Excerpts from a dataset
---+---

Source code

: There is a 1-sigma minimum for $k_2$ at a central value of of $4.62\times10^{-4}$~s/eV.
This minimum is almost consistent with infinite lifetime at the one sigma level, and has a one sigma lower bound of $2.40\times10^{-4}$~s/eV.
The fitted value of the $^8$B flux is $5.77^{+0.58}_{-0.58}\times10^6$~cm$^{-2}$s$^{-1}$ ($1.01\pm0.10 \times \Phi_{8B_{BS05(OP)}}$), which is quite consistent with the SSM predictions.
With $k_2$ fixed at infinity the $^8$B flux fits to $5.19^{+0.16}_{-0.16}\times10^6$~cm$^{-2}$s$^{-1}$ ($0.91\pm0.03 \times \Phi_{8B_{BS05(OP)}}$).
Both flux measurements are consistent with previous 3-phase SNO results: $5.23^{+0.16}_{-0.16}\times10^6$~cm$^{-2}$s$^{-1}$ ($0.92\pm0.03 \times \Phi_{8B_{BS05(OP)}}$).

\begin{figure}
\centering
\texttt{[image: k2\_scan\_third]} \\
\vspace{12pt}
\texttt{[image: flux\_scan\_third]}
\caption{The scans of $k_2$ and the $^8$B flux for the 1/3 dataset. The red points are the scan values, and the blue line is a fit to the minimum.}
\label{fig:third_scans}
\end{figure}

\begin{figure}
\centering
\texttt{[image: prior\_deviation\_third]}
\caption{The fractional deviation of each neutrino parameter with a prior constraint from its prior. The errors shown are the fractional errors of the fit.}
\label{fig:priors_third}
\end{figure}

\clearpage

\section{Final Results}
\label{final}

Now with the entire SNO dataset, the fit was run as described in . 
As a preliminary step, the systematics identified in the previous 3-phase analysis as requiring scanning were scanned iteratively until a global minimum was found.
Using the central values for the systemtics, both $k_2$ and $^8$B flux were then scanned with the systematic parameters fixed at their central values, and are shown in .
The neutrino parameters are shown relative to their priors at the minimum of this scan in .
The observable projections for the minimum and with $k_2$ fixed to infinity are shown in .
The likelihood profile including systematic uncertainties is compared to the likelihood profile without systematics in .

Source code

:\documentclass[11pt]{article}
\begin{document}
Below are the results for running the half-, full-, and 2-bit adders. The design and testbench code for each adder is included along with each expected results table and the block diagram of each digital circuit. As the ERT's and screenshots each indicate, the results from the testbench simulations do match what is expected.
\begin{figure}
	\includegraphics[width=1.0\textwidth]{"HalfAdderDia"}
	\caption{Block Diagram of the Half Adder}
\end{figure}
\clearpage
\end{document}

---+---

* [TASK TO COMPLETE]
Nothing but the lines from the one containing "Diagram of the" through the last line of the data above should be set down, word for word.

* [REPLY TO THE EXERCISE]
	\caption{Block Diagram of the Half Adder}
\end{figure}
\clearpage
\end{document}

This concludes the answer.